Quels sont les auteurs qui vous inspirent ?
Je peux affirmer être un lecteur insatiable et j’ai tiré mon inspiration de cette expérience. J’écris d’un seul jet, guidé par mon imagination. Aucun auteur ne m’a vraiment inspiré. J’ai des modèles, mais je ne subis pas d’influence. J’adore les œuvres de Dickens, la première partie du roman David Copperfield, Gogol, García Márquez, Cervantès et j’ajoute celles de Shakespeare pour lequel j’ai un faible. Ce sont de vrais coups de cœur! J’aime beaucoup la littérature française que j’ai étudiée au lycée en Italie. J’ai une attirance, un goût marqué pour les romans de Flaubert et de Stendhal.

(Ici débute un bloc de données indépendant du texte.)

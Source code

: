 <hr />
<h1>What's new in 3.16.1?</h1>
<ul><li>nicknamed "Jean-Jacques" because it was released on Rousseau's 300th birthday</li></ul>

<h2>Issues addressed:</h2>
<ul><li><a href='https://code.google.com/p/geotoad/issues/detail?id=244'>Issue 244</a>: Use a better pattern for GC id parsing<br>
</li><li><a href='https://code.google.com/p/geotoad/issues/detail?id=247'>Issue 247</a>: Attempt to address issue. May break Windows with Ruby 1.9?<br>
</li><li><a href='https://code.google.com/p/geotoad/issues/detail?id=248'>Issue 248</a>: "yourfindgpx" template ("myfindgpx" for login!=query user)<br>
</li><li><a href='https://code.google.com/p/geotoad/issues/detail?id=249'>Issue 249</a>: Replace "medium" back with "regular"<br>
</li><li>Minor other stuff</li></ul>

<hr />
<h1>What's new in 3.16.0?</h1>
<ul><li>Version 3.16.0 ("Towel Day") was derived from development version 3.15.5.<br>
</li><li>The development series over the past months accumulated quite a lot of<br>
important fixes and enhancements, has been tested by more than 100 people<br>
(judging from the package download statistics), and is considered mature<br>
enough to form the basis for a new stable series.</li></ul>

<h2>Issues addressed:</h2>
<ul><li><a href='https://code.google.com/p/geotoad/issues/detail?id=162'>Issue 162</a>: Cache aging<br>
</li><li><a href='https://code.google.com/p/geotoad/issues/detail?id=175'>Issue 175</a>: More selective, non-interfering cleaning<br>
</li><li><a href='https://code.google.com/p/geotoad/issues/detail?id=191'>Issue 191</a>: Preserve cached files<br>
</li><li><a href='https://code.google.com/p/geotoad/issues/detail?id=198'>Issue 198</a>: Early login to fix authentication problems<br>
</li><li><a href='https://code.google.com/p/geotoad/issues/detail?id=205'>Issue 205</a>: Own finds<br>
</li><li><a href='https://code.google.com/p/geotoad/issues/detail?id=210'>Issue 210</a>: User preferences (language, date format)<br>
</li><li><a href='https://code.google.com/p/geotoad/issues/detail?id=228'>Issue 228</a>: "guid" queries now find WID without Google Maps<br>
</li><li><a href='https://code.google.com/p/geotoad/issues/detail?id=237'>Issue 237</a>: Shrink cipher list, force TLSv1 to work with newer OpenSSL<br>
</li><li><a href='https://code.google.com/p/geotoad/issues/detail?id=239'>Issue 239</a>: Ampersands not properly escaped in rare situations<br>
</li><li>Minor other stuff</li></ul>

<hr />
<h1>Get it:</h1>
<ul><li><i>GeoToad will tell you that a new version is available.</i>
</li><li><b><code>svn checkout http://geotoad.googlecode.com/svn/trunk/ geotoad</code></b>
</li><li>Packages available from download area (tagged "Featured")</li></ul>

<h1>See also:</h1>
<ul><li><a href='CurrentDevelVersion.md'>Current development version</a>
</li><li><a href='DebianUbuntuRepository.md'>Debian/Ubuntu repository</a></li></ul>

Si vous deviez définir votre style d’écriture, quels termes choisiriez-vous ?
Mon style d’écriture c’est l’expression la plus vive de ma personnalité. Il se ressent de ma vie et des humeurs que je traverse, parce que les histoires vivent et respirent dans le courant de la journée. Mon âge, mon milieu culturel, le sujet du roman, la finalité pour laquelle je l’ai écrit ont certainement influencé mon style d’écriture. J’ai voulu me distinguer avec un style propre, direct, fluide, cohérent et peut-être aussi un peu hardi, en accomplissant un choix et une élaboration personnelle des éléments linguistiques que mon individualité m’a dictés pour exprimer mes idées dans des situations particulières. Je suis convaincu qu’il évolue de manière naturelle avec le temps, mais je ne peux imaginer comment il naît. C’est peut-être le fruit d’un long exercice de patience, et d’une semence déposée en moi généreusement pour créer mon destin.

Quel serait le plus beau compliment qu’un lecteur puisse vous faire ?
J’aimerais entendre dire qu’il a savouré les pages de mon roman, qu’il a ressenti une empathie immédiate et durable avec les personnages et l’histoire, et qu’il éprouve un sentiment de gratitude pour ne pas avoir réussi à s’en détacher. Une attitude favorable charmerait et affecterait agréablement mon esprit. Je crois que ne pas achever un livre est un droit de chaque lecteur. Il y a des romans et des histoires courtes qu’on laisse parfois à mi-chemin. On les remet à leur place avec un signet sur les étagères de la bibliothèque ou bien on les pose un peu par-ci, un peu par-là jusqu’à ce qu’ils disparaissent quelque part et tombent en désuétude. Je déchanterais si mon roman subissait le même sort. Néanmoins, je suis tout ouïe si des lecteurs veulent me signaler quel défaut de ma cuirasse ils ont décelé. Aucun écrivain ne peut prétendre maintenir l’opinion générale dans un bain d’enthousiasme !

Avez-vous d’autres projets littéraires ?
Mon second roman Mai una notte va bientôt paraître en Italie. J’espère pouvoir le faire traduire en français. Je ne peux rien ajouter d’autre.

Un mot pour vos lecteurs…
Je voudrais leur dire de lire, de lire le plus possible et de cultiver le silence de la lecture pour connaître le monde dans toutes ses facettes. Je tiens à remercier Edilivre pour toutes ses initiatives. Grâce à cet éditeur, les écrivains qui risquaient l’anonymat peuvent enfin se faire remarquer et se distinguer.